Um den Sinnhorizont — das „Warum“ — anderer Menschen zu erforschen, werden in der Sozialwissenschaft Relevanzen untersucht. Man lässt die anderen einfach mal machen — bei narrativen Interviews erzählen — und beobachtet genau, was sie wie tun, um dann Schlüsse auf das Warum zu ziehen. Auf das Management von freiwillig Engagierten ist das nicht ganz einfach umzumünzen, weil das Was getan werden soll zumindest im Groben vorher feststeht. Möglich ist es allerdings den Unterstützerinnen eigene Projekte zu ermöglichen und dann zu beobachten, wie sie diese umsetzen. Mit Greenaction macht Greenpeace z.B. so etwas möglich. Würde man nun beobachten, wie die Engagierten bei Greenaction die Projekte im Einzelnen umsetzen, könnte man Schlüsse darauf ziehen, warum sie es überhaupt tun und daran anschließend wiederum neue (sinnvolle) Engagementangebote — vom sporadischen Micro-Volunteering, über die Projektleitung bis zum Engagement in Gremien und AGs — erarbeiten.

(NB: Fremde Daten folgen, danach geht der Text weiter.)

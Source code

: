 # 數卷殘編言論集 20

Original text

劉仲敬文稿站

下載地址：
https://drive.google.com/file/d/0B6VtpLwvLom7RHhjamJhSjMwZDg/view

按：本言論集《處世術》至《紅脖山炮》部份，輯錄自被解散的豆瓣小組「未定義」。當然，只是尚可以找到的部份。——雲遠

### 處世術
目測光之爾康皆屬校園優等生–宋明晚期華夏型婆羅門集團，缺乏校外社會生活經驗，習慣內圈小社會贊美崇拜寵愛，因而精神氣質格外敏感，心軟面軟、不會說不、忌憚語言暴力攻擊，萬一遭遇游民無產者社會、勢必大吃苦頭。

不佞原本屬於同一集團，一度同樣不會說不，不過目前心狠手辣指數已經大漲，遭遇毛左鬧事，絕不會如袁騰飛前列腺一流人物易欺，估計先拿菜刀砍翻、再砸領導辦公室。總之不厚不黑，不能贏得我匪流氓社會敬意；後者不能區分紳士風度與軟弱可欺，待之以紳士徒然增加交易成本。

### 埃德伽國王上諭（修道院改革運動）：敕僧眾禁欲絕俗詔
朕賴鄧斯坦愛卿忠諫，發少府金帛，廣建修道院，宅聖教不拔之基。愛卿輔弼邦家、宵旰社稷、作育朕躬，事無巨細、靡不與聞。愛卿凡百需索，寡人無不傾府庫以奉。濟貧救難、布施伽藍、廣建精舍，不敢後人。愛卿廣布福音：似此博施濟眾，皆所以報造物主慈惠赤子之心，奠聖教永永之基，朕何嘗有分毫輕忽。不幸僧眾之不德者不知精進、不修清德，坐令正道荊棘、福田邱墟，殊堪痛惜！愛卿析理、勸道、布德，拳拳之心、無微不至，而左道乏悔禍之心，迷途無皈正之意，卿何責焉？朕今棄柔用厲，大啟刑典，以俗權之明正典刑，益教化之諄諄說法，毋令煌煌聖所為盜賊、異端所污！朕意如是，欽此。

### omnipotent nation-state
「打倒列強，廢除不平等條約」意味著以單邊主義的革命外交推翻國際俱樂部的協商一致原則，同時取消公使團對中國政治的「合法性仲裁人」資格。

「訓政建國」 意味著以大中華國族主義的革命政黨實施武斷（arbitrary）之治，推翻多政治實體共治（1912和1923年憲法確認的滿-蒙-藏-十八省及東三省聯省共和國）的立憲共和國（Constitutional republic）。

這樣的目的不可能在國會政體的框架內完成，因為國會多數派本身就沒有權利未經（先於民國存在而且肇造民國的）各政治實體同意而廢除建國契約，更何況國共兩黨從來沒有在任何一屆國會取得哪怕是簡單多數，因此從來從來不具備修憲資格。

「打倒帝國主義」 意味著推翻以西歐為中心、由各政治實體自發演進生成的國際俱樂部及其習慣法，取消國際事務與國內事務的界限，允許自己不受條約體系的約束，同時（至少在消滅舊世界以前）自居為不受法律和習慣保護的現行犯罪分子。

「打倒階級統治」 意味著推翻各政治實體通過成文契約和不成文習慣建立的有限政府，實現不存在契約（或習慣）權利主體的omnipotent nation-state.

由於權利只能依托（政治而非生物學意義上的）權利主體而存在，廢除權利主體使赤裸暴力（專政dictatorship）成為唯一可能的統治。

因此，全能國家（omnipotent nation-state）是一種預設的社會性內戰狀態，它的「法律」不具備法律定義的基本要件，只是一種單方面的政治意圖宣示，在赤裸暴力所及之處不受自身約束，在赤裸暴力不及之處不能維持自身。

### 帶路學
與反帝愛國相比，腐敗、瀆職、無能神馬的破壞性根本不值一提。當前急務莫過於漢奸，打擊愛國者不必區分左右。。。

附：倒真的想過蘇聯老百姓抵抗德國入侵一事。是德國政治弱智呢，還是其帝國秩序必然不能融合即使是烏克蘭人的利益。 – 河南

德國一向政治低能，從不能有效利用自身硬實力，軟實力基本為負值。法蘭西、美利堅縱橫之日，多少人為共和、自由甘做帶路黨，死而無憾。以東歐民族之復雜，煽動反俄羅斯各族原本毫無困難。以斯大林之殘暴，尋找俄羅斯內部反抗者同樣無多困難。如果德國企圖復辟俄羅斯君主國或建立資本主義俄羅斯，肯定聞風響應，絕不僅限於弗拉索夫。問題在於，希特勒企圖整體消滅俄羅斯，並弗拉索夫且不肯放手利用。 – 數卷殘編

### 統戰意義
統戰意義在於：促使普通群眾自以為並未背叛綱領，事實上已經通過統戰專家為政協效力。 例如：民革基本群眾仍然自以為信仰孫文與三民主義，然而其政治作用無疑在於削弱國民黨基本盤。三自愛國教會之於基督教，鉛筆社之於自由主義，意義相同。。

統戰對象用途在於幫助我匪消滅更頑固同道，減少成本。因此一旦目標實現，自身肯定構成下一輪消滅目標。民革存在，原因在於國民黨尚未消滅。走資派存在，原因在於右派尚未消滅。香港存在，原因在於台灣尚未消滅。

Im Kern ist das New Volunteer Management also ein an die Grounded Theory angelehnter Forschungsprozess, mit dem Ziel seine Unterstützer-Community datenbasiert zu segmentieren und die einzelnen Segmente mit sinnvollen Engagementangeboten zu versorgen. Das Engagement selbst — ‚the done work‘ — ist anders als beim Freiwilligenmanagement beim New Volunteer Management das Nebenprodukt der Entwicklung von Commitment und Engagement. Das hehre Ziel ist es, (auch virtuelle) Unterstützer-Gruppen zu bilden, die die Kampagne auf ihre eigene Weise in ihren eigenen Netzwerken verbreiten.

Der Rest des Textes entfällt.